The Pope said that the message of the newly canonized Opus Dei founder is to stand up to “a materialist culture that threatens to dissolve the most genuine identity of the disciples of Christ.”

The Holy Father pronounced the formula of canonization for the Spanish priest at 10:23 a.m. in St. Peter’s Square. Pilgrims who filled the square and adjacent streets responded with an emotional but restrained applause.

After the proclamation, the Pope was given a relic of Monsignor Escrivá. A huge portrait of the new saint surrounded by flowers adorned the principal facade of St. Peter’s Basilica.

This year marks the centenary of the birth of Josemaría Escrivá, on Jan. 9, 1902, in Barbastro, northern Spain. He died in Rome on June 26, 1975.

The Pope described the saint’s teaching as “timely and urgent,” as he always said that a Christian, “by virtue of his baptism, which incorporates him to Christ, is called to embrace an uninterrupted and vital relation with the Lord.”
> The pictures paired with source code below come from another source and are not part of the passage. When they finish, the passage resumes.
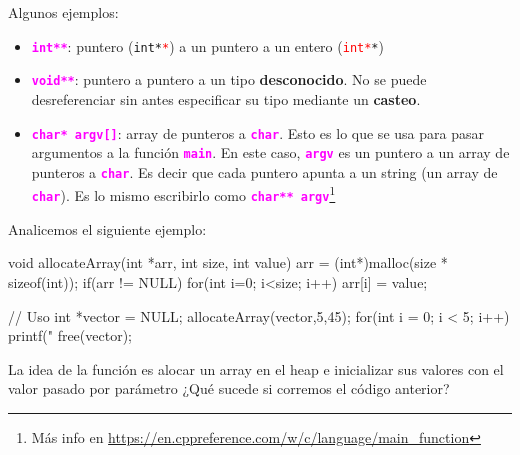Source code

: \documentclass[]{scrartcl}
\newcommand{\hl}[1]{\textcolor{magenta}{\textbf{\texttt{#1}}}}
\begin{document}
Algunos ejemplos:
\begin{itemize}
  \item \hl{int**}: puntero (\texttt{int*\textcolor{red}{*}}) a un puntero a un entero (\texttt{\textcolor{red}{int*}*})
  \item \hl{void**}: puntero a puntero a un tipo \textbf{desconocido}. No se puede desreferenciar sin antes especificar su tipo mediante un \textbf{casteo}.
  \item \hl{char* argv[]}: array de punteros a \hl{char}. Esto es lo que se usa para pasar argumentos a la función \hl{main}. En este caso, \hl{argv} es un puntero a un array de punteros a \hl{char}. Es decir que cada puntero apunta a un string (un array de \hl{char}). Es lo mismo escribirlo como \hl{char** argv}\footnote{Más info en \url{https://en.cppreference.com/w/c/language/main_function}}
        
\end{itemize}

\begin{center}
  \noindent {}
  \label{fig:doble-puntero}
\end{center}

Analicemos el siguiente ejemplo:

\begin{cbox}[]{}
  void allocateArray(int *arr, int size, int value) {
    arr = (int*)malloc(size * sizeof(int));
    if(arr != NULL) {
      for(int i=0; i<size; i++) {
        arr[i] = value;
      }
    }
  }
  
  // Uso
  int *vector = NULL;
  allocateArray(vector,5,45);
  for(int i = 0; i < 5; i++)
    printf("%
  free(vector);
\end{cbox}
\begin{exbox}
  La idea de la función es alocar un array en el heap e inicializar sus valores con el valor pasado por parámetro ¿Qué sucede si corremos el código anterior? 
\end{exbox}
\end{document}
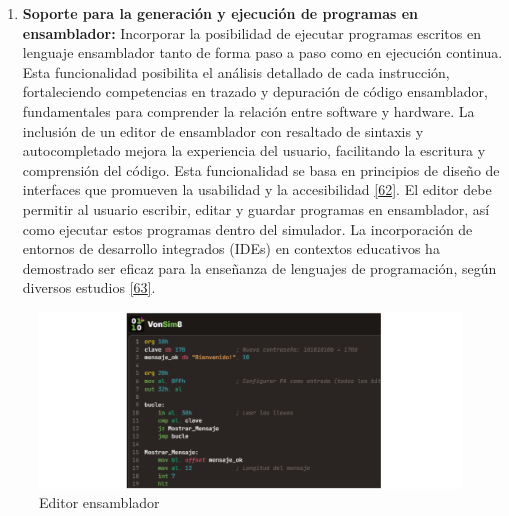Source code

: \documentclass[12pt,oneside]{templates/unerthesis}
\providecommand{\tightlist}{%
  \setlength{\itemsep}{0pt}\setlength{\parskip}{0pt}}
\begin{document}
\begin{enumerate}
\def\labelenumi{\arabic{enumi}.}
\setcounter{enumi}{1}
\tightlist
\item
  \textbf{Soporte para la generación y ejecución de programas en ensamblador:}
  Incorporar la posibilidad de ejecutar programas escritos en lenguaje ensamblador tanto de forma paso a paso como en ejecución continua. Esta funcionalidad posibilita el análisis detallado de cada instrucción, fortaleciendo competencias en trazado y depuración de código ensamblador, fundamentales para comprender la relación entre software y hardware.
  La inclusión de un editor de ensamblador con resaltado de sintaxis y autocompletado mejora la experiencia del usuario, facilitando la escritura y comprensión del código. Esta funcionalidad se basa en principios de diseño de interfaces que promueven la usabilidad y la accesibilidad \protect\hyperlink{ref-w3c_accessibility_2021}{{[}62{]}}. El editor debe permitir al usuario escribir, editar y guardar programas en ensamblador, así como ejecutar estos programas dentro del simulador. La incorporación de entornos de desarrollo integrados (IDEs) en contextos educativos ha demostrado ser eficaz para la enseñanza de lenguajes de programación, según diversos estudios \protect\hyperlink{ref-mccracken2001does}{{[}63{]}}.
\end{enumerate}

\begin{figure}

{\centering \includegraphics[width=0.9\linewidth]{images/editor} 

}

\caption{Editor ensamblador}\label{fig:editor}
\end{figure}
\end{document}
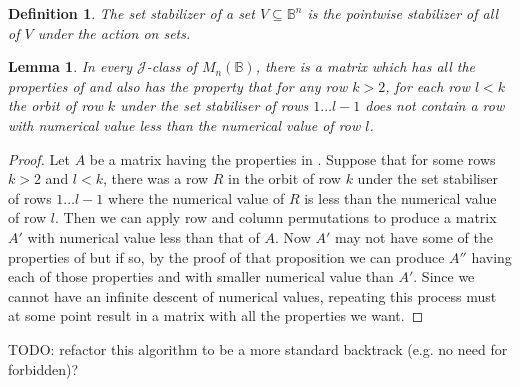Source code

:\documentclass[11pt]{article}
\newtheorem{lemma}[thm]{Lemma}
\newtheorem{defi}[thm]{Definition}
\numberwithin{equation}{section}
\newcommand{\B}{\mathbb{B}}
\newcommand{\Bn}{M_n(\B)}
\newcommand{\J}{\mathscr{J}}
\begin{document}
\begin{defi}
  The \emph{set stabilizer} of a set $V \subseteq \B^n$ is the pointwise
  stabilizer of all of $V$ under the action on sets. 
\end{defi}

\begin{lemma}
  In every $\J$-class of $\Bn$, there is a matrix which has all the properties of  and also has the property that for any row $k > 2$, for each row $l < k$ the orbit of row $k$ under the set stabiliser of rows $1 \dots l - 1$ does not contain a row with numerical value less than the numerical value of row $l$.
\end{lemma}

\begin{proof}
  Let $A$ be a matrix having the properties in . Suppose that for some rows $k > 2$ and $l < k$, there was a row $R$ in the orbit of row $k$ under the set stabiliser of rows $1 \dots l - 1$ where the numerical value of $R$ is less than the numerical value of row $l$. Then we can apply row and column permutations to produce a matrix $A'$ with numerical value less than that of $A$. Now $A'$ may not have some of the properties of
   but if so, by the proof of that proposition we can produce $A''$ having each of those properties and with smaller numerical value than $A'$. Since we cannot have an infinite descent of numerical values, repeating this process must at some point result in a matrix with all the properties we want.
\end{proof}

TODO: refactor this algorithm to be a more standard backtrack (e.g. no need for
forbidden)?
\end{document}
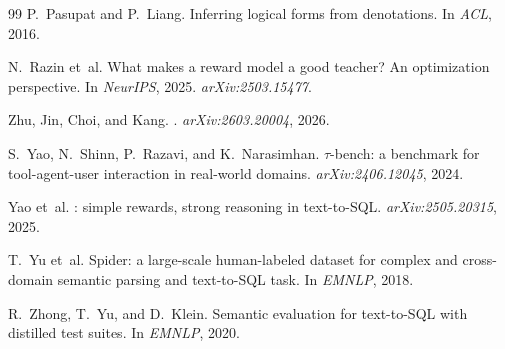 \documentclass{article}
\begin{document}
\begin{thebibliography}{99}
P.~Pasupat and P.~Liang.
\newblock Inferring logical forms from denotations.
\newblock In \emph{ACL}, 2016.

N.~Razin et~al.
\newblock What makes a reward model a good teacher? {An} optimization perspective.
\newblock In \emph{NeurIPS}, 2025. \emph{arXiv:2503.15477}.

Zhu, Jin, Choi, and Kang.
.
\newblock \emph{arXiv:2603.20004}, 2026.

S.~Yao, N.~Shinn, P.~Razavi, and K.~Narasimhan.
\newblock $\tau$-bench: a benchmark for tool-agent-user interaction in real-world domains.
\newblock \emph{arXiv:2406.12045}, 2024.

Yao et~al.
: simple rewards, strong reasoning in text-to-{SQL}.
\newblock \emph{arXiv:2505.20315}, 2025.

T.~Yu et~al.
\newblock Spider: a large-scale human-labeled dataset for complex and cross-domain semantic parsing and text-to-{SQL} task.
\newblock In \emph{EMNLP}, 2018.

R.~Zhong, T.~Yu, and D.~Klein.
\newblock Semantic evaluation for text-to-{SQL} with distilled test suites.
\newblock In \emph{EMNLP}, 2020.

\end{thebibliography}
\end{document}

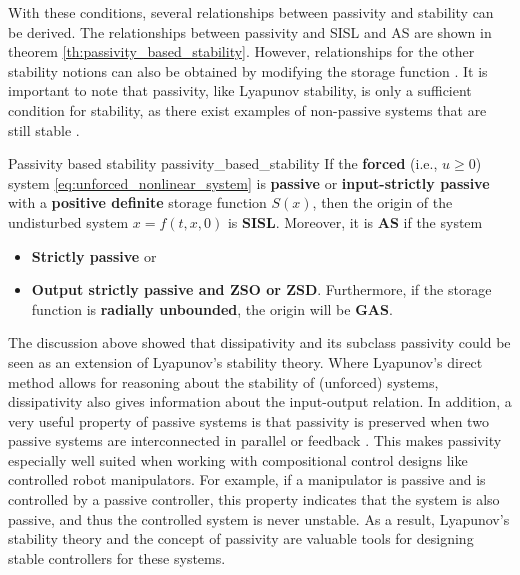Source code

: With these conditions, several relationships between passivity and stability can be derived. The relationships between passivity and SISL and AS are shown in theorem \ref{th:passivity_based_stability}. However, relationships for the other stability notions can also be obtained by modifying the storage function \cite{haddadNonlinearDynamicalSystems2011}. It is important to note that passivity, like Lyapunov stability, is only a sufficient condition for stability, as there exist examples of non-passive systems that are still stable \cite{ngwompoPassivityAnalysisLinear2017}.
\begin{theorem}[list text=Passivity based stability,after pre=\footnotetext{Lemma 5.5-5.6 of \cite{khalilNonlinearControl2015} were combined and slightly adjusted for clarity.}]{Passivity based stability \cite{khalilNonlinearSystems2002}\footnotemark}{passivity_based_stability}
  If the \textbf{forced} (i.e., $u \ge 0$) system \eqref{eq:unforced_nonlinear_system} is \textbf{passive} or \textbf{input-strictly passive} with a \textbf{positive definite} storage function $S\left(x\right)$, then the origin of the undisturbed system $x=f\left(t, x, 0\right)$ is \textbf{SISL}. Moreover, it is \textbf{AS} if the system
  \begin{itemize}
    \item \textbf{Strictly passive} or
    \item \textbf{Output strictly passive and ZSO or ZSD}.
          Furthermore, if the storage function is \textbf{radially unbounded}, the origin will be \textbf{GAS}.
  \end{itemize}
\end{theorem}
The discussion above showed that dissipativity and its subclass passivity could be seen as an extension of Lyapunov's stability theory. Where Lyapunov's direct method allows for reasoning about the stability of (unforced) systems, dissipativity also gives information about the input-output relation. In addition, a very useful property of passive systems is that passivity is preserved when two passive systems are interconnected in parallel or feedback \cite{haddadNonlinearDynamicalSystems2011}. This makes passivity especially well suited when working with compositional control designs like controlled robot manipulators. For example, if a manipulator is passive and is controlled by a passive controller, this property indicates that the system is also passive, and thus the controlled system is never unstable. As a result, Lyapunov's stability theory and the concept of passivity are valuable tools for designing stable controllers for these systems.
The believe “is called to be holy and to collaborate in the salvation of humanity,” the Pope emphasized. Escrivá proclaimed the same message in the years before the Second Vatican Council, when holiness was considered by many to be strictly the concern of priests and men and women religious.

Addressing Opus Dei members, John Paul II asked them to “raise the world to God and transform it from within,” following “the ideal that the holy founder indicates to you.”

“Following in his footsteps, spread in society, without distinction of race, class, culture or age, the awareness that we are all called to holiness,” he said. But the Holy Father recalled the advice of Escrivá: “first, prayer; then, expiation; in the third place, very much in third place, action.”

“It is not a paradox but a perennial truth: The fruitfulness of the apostolate is above all in prayer and in an intense and constant sacramental life,” the Pope said. “This is, in essence, the secret of holiness and of the authentic success of the saints.”

Monsignor Escrivá was proclaimed blessed on May 17, 1992, in a ceremony also held in St. Peter’s Square.

Since the institution in 1588 of what is now called the Congregation for Sainthood Causes, until the start of John Paul II’s pontificate, there were 296 saints canonized. John Paul II has canonized an additional 468 saints and has proclaimed 1,294 blessed.